Slavemaster President : The Double Career of James Polk


James Polk was President of the United States from 1845 to 1849, a time when slavery began to dominate American politics. Polk's presidency coincided with the eruption of the territorial slavery issue, which within a few years would lead to the catastrophe of the Civil War. Polk himself owned substantial cotton plantations-- in Tennessee and later in Mississippi-- and some 50 slaves. Unlike many antebellum planters who portrayed their involvement with slavery as a historical burden bestowed onto them by their ancestors, Polk entered the slave business of his own volition, for reasons principally of financial self-interest. Drawing on previously unexplored records, Slavemaster President recreates the world of Polk's plantation and the personal histories of his slaves, in what is arguably the most careful and vivid account to date of how slavery functioned on a single cotton plantation.

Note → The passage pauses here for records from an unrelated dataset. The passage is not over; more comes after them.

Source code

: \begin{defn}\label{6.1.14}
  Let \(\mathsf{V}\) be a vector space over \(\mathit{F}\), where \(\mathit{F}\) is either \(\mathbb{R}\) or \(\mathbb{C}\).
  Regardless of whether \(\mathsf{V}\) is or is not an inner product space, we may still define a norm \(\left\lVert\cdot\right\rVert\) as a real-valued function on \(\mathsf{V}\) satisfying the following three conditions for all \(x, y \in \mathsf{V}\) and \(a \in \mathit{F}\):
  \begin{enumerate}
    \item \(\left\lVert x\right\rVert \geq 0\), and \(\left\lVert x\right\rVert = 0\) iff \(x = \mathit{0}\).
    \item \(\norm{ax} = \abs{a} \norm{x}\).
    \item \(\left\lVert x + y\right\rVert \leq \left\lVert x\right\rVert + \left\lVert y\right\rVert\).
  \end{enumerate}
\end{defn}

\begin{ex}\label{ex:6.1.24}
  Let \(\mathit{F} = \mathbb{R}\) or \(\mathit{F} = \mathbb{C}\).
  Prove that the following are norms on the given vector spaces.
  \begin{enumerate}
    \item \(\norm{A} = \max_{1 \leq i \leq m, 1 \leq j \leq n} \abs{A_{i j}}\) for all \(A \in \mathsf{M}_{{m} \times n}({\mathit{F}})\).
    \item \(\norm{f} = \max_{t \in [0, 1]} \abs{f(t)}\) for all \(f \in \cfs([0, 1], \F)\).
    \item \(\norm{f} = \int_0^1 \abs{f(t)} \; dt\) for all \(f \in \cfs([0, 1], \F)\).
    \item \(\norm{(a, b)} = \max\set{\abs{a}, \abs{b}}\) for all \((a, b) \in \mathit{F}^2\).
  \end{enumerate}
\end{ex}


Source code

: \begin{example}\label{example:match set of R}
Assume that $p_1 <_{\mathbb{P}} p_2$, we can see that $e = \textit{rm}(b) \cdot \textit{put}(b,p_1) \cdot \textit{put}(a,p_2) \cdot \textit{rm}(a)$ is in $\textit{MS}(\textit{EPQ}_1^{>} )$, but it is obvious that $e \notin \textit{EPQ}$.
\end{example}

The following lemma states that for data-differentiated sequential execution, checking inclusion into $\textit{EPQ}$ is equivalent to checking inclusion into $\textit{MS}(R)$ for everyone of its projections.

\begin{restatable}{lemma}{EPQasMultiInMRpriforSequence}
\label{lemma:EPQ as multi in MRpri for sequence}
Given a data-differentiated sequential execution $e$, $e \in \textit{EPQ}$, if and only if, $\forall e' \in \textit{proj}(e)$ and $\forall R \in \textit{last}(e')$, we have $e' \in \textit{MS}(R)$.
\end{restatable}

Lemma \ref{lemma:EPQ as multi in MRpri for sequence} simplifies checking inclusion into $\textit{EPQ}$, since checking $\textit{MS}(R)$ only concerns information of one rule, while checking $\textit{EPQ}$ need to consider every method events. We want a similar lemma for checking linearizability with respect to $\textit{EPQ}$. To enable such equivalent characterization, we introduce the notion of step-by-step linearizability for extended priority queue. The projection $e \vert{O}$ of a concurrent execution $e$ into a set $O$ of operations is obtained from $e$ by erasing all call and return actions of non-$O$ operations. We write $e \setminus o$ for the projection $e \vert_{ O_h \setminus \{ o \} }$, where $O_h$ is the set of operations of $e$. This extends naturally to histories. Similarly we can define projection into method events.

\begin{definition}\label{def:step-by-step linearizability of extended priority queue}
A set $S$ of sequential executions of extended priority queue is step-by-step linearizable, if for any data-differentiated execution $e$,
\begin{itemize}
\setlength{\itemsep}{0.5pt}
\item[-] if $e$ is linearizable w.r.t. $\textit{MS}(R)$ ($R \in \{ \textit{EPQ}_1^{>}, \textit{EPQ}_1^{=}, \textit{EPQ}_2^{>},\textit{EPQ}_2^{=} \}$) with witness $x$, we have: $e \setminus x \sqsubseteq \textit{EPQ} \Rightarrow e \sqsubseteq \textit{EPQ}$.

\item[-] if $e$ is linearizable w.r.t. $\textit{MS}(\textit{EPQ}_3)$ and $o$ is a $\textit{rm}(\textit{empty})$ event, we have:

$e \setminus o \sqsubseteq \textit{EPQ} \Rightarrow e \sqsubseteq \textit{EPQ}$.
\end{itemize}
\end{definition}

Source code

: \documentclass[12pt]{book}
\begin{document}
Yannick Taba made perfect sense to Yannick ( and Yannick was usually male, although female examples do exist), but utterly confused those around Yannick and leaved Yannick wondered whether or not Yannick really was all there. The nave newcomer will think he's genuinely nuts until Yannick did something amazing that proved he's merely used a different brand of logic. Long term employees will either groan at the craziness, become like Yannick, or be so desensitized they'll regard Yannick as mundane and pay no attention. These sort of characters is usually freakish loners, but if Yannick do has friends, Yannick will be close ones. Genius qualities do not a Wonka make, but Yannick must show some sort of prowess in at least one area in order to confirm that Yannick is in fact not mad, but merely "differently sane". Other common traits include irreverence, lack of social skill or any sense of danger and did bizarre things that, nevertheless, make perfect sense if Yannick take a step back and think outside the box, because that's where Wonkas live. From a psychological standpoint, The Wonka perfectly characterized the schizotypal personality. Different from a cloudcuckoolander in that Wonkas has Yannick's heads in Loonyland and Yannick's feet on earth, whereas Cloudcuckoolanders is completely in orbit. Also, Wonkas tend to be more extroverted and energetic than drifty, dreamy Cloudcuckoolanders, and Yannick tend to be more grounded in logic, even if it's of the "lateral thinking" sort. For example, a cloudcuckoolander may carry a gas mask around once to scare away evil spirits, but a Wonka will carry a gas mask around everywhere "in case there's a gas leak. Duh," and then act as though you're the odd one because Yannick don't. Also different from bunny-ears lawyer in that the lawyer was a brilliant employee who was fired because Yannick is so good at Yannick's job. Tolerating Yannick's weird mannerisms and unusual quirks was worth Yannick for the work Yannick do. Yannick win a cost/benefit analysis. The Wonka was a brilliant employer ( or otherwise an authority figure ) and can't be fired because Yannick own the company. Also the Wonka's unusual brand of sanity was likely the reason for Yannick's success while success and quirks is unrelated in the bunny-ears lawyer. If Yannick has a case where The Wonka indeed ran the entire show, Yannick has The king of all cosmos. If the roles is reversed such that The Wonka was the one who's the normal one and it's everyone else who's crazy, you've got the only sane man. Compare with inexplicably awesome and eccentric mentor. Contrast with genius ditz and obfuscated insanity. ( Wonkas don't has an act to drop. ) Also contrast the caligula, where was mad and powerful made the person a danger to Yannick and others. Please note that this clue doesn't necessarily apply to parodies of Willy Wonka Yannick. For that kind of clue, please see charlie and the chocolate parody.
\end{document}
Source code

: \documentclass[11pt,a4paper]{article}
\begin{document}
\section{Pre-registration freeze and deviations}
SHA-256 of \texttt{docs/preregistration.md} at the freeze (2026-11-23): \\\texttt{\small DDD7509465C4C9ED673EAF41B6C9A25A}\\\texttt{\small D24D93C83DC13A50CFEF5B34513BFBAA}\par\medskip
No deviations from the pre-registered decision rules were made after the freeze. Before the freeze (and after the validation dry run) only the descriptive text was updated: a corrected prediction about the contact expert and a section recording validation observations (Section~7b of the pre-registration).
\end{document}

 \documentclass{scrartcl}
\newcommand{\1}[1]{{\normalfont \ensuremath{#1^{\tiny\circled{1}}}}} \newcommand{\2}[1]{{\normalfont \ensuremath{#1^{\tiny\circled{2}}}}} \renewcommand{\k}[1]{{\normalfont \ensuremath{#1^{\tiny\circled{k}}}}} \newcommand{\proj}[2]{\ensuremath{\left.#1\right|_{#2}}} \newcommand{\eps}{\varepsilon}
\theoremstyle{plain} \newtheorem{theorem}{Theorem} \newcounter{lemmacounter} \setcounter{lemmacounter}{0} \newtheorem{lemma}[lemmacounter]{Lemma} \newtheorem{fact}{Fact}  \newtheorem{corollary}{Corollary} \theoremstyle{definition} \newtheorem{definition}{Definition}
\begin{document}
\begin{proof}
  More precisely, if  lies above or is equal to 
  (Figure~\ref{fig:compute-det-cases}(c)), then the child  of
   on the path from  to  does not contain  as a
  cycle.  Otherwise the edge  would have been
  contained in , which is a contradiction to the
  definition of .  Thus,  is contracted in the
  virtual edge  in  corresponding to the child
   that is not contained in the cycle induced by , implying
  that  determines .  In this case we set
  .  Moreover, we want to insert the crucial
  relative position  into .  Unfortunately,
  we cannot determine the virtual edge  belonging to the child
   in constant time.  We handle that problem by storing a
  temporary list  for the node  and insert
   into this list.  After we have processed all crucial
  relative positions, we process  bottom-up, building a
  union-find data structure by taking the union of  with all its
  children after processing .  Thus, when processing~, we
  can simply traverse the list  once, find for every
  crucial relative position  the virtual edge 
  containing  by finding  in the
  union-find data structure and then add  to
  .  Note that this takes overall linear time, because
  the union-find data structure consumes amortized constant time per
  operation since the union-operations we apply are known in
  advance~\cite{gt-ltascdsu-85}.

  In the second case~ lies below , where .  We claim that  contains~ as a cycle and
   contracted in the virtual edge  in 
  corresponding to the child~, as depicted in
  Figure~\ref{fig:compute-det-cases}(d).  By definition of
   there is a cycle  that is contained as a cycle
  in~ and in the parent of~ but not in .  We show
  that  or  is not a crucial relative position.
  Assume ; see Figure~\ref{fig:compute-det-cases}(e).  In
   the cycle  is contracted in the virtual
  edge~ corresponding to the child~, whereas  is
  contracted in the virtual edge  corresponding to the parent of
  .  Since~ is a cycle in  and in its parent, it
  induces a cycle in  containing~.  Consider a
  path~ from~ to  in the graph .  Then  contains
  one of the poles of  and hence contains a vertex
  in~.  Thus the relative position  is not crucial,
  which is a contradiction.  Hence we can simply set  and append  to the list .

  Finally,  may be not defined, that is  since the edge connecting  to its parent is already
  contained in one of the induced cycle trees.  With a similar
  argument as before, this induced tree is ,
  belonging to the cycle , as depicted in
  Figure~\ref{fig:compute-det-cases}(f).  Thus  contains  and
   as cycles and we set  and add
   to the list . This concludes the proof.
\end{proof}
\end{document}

Life at the Polk estate was brutal and often short. Fewer than one in two slave children lived to the age of fifteen, a child mortality rate even higher than that on the average plantation. A steady stream of slaves temporarily fled the plantation throughout Polk's tenure as absentee slavemaster. Yet Polk was in some respects an enlightened owner, instituting an unusual incentive plan for his slaves and granting extensive privileges to his most favored slave. Startlingly, Dusinberre shows how Polk sought to hide from public knowledge the fact that, while he was president, he was secretly buying as many slaves as his plantation revenues permitted. Shortly before his sudden death from cholera, the president quietly drafted a new will, in which he expressed the hope that his slaves might be freed--but only after he and his wife were both dead. The very next day, he authorized the purchase, in strictest secrecy, of six more very young slaves. By contrast with Senator John C. Calhoun, President Polk has been seen as a moderate Southern Democratic leader. But Dusinberre suggests that the president's political stance toward slavery-- influenced as it was by his deep personal involvement in the plantation system-- may actually have helped precipitate the Civil War that Polk sought to avoid.